- [Exercise] Look through the entries below, please, and copy every line with the word "ALTER".

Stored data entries

-- -- --

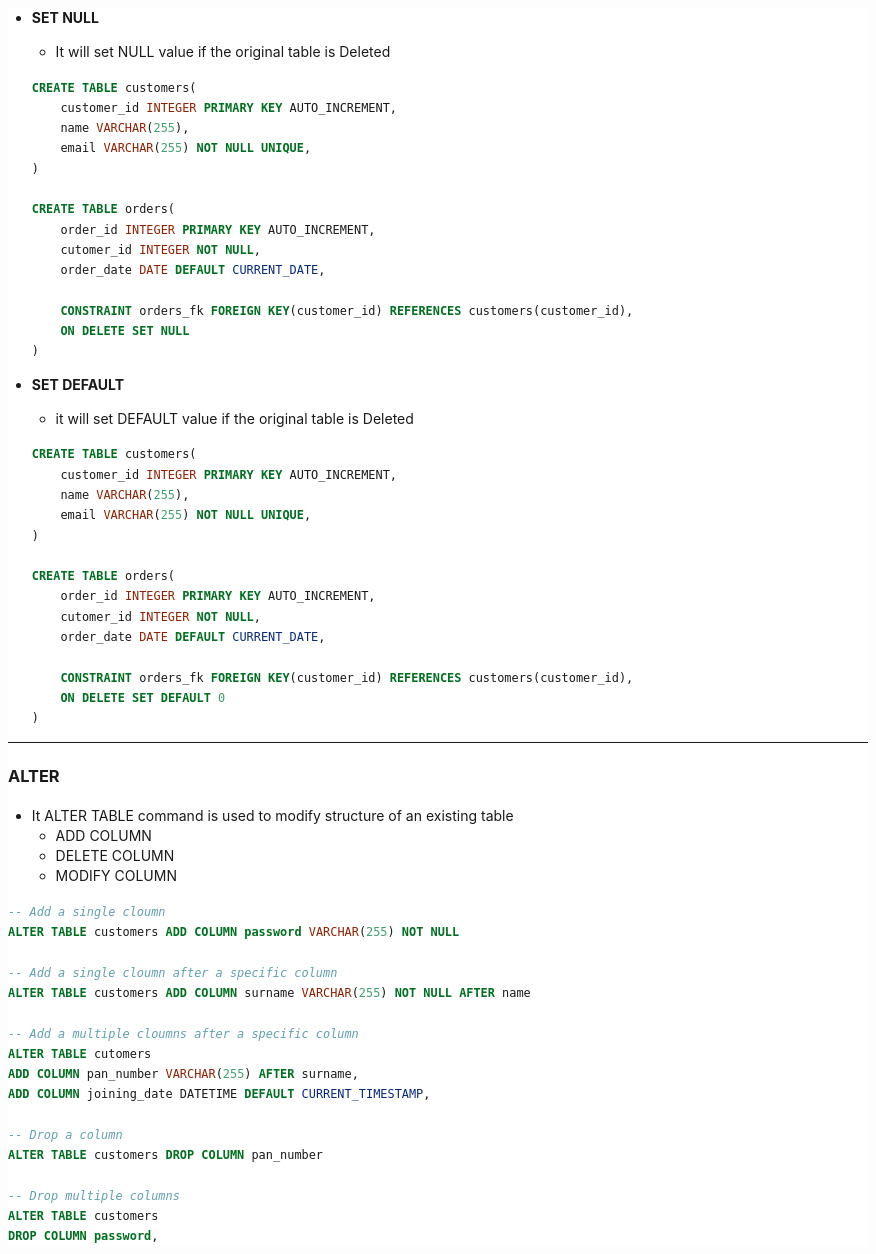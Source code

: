- **SET NULL**
    - It will set NULL value if the original table is Deleted
    
    ```sql
    CREATE TABLE customers(
    	customer_id INTEGER PRIMARY KEY AUTO_INCREMENT,
    	name VARCHAR(255),
    	email VARCHAR(255) NOT NULL UNIQUE,
    )
    
    CREATE TABLE orders(
    	order_id INTEGER PRIMARY KEY AUTO_INCREMENT,
    	cutomer_id INTEGER NOT NULL,
    	order_date DATE DEFAULT CURRENT_DATE,
    	
    	CONSTRAINT orders_fk FOREIGN KEY(customer_id) REFERENCES customers(customer_id),
    	ON DELETE SET NULL
    )
    ```
    
- **SET DEFAULT**
    - it will set DEFAULT value if the original table is Deleted
    
    ```sql
    CREATE TABLE customers(
    	customer_id INTEGER PRIMARY KEY AUTO_INCREMENT,
    	name VARCHAR(255),
    	email VARCHAR(255) NOT NULL UNIQUE,
    )
    
    CREATE TABLE orders(
    	order_id INTEGER PRIMARY KEY AUTO_INCREMENT,
    	cutomer_id INTEGER NOT NULL,
    	order_date DATE DEFAULT CURRENT_DATE,
    	
    	CONSTRAINT orders_fk FOREIGN KEY(customer_id) REFERENCES customers(customer_id),
    	ON DELETE SET DEFAULT 0
    )
    ```
    

---

### ALTER

- It ALTER TABLE command is used to modify structure of an existing table
    - ADD COLUMN
    - DELETE COLUMN
    - MODIFY COLUMN

```sql
-- Add a single cloumn
ALTER TABLE customers ADD COLUMN password VARCHAR(255) NOT NULL

-- Add a single cloumn after a specific column
ALTER TABLE customers ADD COLUMN surname VARCHAR(255) NOT NULL AFTER name

-- Add a multiple cloumns after a specific column
ALTER TABLE cutomers
ADD COLUMN pan_number VARCHAR(255) AFTER surname,
ADD COLUMN joining_date DATETIME DEFAULT CURRENT_TIMESTAMP,

-- Drop a column
ALTER TABLE customers DROP COLUMN pan_number

-- Drop multiple columns
ALTER TABLE customers
DROP COLUMN password,
```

-- -- --

- [Exercise response]
### ALTER
- It ALTER TABLE command is used to modify structure of an existing table
ALTER TABLE customers ADD COLUMN password VARCHAR(255) NOT NULL
ALTER TABLE customers ADD COLUMN surname VARCHAR(255) NOT NULL AFTER name
ALTER TABLE cutomers
ALTER TABLE customers DROP COLUMN pan_number
ALTER TABLE customers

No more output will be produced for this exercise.